Another option is for a new buyer or lender to accept certain identifiable liens and encumbrances on the property as part of the risk assessment attached to the agreed transaction. The buyer party may decide to take property ownership subject to the items or issues. Some liens and encumbrances may stay on the title and remain with the property. The property ownership may be conveyed to another party, by a negotiated purchase contract, “subject to” certain items remaining on the title. A new owner may or may not take steps to have some of the encumbrances removed. 

Generally, lenders will not accept irrational restrictions. Some restrictions cloud the title and may be void as a matter of law. I once witnessed a deed that had a condition that the property could not be sold to a person of Asian descent. I also witnessed a deed that restricted future property owners from selling or serving alcohol. Fortunately, I did not make a loan or purchase that property. 

Some encumbrances negatively affect free usage, desirability, and marketability. In some cases, the adverse effects might be significant enough that the title cannot be conveyed legally or transferred to another party. 

Dozens of issues may create conflicts, such as disagreements in limited partnership ownership rights, claims of processionary rights, and many other problems. The purchasing party may not be able to convince a title insurer to provide a title policy on the conveyance. In some cases, a court process called a declaratory relief action might need to be filed so that the court can mediate and decide on the validity of the contested claim. In a court process, never expect a rational outcome. 

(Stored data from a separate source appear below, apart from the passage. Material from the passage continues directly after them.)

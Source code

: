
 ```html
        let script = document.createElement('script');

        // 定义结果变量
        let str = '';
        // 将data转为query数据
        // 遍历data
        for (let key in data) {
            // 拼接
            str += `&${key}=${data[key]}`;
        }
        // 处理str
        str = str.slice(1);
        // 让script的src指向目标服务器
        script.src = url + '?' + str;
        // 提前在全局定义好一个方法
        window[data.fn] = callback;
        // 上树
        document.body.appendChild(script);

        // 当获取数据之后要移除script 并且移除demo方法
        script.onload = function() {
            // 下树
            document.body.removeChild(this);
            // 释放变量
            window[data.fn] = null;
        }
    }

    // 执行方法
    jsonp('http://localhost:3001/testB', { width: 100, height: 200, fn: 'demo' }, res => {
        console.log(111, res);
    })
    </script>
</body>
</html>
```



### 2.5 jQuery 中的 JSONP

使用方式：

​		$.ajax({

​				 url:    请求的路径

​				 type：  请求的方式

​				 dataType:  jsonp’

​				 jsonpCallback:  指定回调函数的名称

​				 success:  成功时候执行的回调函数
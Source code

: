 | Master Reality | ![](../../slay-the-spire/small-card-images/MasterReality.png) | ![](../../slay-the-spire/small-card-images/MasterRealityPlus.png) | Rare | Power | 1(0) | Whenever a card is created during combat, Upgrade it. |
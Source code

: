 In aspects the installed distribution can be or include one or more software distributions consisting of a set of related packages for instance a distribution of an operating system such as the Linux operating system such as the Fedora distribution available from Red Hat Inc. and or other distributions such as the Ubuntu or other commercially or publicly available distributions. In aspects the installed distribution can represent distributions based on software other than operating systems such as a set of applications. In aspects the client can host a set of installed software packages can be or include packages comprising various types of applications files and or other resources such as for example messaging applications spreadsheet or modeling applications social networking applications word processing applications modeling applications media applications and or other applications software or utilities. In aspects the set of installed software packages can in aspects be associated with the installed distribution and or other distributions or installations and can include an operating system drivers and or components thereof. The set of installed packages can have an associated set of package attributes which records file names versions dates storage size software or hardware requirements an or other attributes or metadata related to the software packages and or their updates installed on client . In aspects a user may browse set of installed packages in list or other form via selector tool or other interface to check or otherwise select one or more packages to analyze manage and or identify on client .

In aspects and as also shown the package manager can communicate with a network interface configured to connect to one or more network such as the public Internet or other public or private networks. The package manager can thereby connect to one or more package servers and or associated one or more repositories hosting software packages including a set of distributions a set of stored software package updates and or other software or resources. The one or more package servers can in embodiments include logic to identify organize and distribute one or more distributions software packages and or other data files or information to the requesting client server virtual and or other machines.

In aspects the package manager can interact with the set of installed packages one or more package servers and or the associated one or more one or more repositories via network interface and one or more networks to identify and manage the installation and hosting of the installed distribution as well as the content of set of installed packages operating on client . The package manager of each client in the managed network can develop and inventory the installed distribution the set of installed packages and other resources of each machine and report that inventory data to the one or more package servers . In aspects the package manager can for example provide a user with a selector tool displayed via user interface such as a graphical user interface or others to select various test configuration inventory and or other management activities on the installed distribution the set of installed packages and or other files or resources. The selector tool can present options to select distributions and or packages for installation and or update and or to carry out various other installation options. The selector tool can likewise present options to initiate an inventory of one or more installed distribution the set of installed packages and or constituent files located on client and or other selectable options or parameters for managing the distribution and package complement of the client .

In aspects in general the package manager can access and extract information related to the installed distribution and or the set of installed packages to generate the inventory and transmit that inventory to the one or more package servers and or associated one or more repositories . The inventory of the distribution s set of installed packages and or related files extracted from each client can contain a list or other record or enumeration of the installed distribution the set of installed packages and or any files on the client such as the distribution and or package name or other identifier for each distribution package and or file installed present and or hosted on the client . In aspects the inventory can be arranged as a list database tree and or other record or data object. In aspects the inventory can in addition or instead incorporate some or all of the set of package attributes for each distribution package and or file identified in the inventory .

How does a lien or encumbrance become attached to a property? 

In the United States, we have a standardized government records system referred to as the municipal recorder’s office. Whether city or county municipality, the recorder’s office, has the task of maintaining public records and documents relating to real estate ownership and other public notices. Their job includes recording and preserving historical records and making them available to the public. 

The recording process and public records management have been made more convenient with modern technology. 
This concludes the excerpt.